“It’s quite clear that one must think of something stronger than wax,” thought Dædalus, as he saw Icarus sink and drown. “Well—I’ve lost my son, but I’ve gained a wrinkle.” Taking care to fly as low as he could, he himself reached the island of Sicily, where he set up another forge, found another king to keep him going, and invented so many wonderful things that to this very day nobody knows what they were.

As for his flying-machine, nobody else has come so near to one as even wax and feathers.

THE CHAMPION OF ATHENS.

ÆTHRA, a daughter of the King of Trœzene, was the wife of a foreign prince, and the mother of an only child, a boy, whom they named Thēseus. While Theseus was still an infant, his father said one day to Æthra—

“I am obliged to set off on a long and distant journey, through countries infested by wild beasts and robbers. If I should never return, take care of our child, bring him up like a king’s son, and send him to the city of Athens as soon as he grows strong enough to lift that stone.”

Æthra promised, and her husband left Trœzene never to return.

Having given up all hope of seeing her husband again, Æthra devoted herself to obeying his last commands. She gave Theseus the education of a prince; and every day, from the time he left her arms, she made him try to lift the stone. The child grew up to be the handsomest, strongest, and bravest youth in all the land, so that he had not a rival of his own age in all manly sports and feats of arms. But he could no more move the stone than he could fly.

At last, however, the moment came when the stone gave way a little. The next day he raised it a trifle further, and so on until he lifted it bodily from the ground, and rolled it away. Underneath it he found a splendid sword, with a curiously carved hilt, unlike any he had ever seen.

The time had therefore come for him to set out for Athens, according to his father’s commands.
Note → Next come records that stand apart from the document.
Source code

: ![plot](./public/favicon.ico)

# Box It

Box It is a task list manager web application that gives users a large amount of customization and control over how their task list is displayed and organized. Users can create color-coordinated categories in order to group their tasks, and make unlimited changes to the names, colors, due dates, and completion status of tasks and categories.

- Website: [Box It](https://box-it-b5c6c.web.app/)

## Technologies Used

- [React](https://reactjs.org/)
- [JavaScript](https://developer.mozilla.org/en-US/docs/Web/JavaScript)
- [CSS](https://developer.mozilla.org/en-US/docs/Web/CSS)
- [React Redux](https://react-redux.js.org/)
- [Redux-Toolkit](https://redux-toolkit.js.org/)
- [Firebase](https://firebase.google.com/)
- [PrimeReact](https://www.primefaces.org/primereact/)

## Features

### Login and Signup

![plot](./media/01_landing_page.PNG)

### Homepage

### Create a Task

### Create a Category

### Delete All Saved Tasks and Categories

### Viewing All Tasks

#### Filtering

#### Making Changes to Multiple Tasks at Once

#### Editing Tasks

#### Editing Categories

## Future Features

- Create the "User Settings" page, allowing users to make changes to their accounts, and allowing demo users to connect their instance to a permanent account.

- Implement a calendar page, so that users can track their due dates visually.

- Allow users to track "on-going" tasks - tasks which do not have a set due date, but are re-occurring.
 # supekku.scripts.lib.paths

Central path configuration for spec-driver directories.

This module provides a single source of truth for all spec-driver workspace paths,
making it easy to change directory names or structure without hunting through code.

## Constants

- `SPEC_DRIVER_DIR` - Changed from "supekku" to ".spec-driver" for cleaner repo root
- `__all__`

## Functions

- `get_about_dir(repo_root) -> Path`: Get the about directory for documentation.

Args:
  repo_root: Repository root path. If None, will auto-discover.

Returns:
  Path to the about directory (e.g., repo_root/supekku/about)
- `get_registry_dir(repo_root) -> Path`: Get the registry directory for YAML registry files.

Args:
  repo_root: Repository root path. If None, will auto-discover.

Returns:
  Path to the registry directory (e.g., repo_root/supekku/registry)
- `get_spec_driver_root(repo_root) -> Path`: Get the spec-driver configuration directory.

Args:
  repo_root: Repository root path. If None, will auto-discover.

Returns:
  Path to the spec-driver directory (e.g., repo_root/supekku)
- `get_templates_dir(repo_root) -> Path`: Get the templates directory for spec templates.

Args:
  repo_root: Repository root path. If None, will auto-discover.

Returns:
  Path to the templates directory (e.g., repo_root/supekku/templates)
His mother implored him to go by sea, and not by those perilous paths by which her husband had never returned. But Theseus was only tempted by the dangers; and so, taking the sword with him, he set out for Athens overland.

After a long journey through a wild and difficult country, he reached a village, where he sought for supper and a night’s lodging. But the place seemed deserted, and it was only after a long search that he discovered an old shepherd, of whom he asked where a traveler might find food and shelter.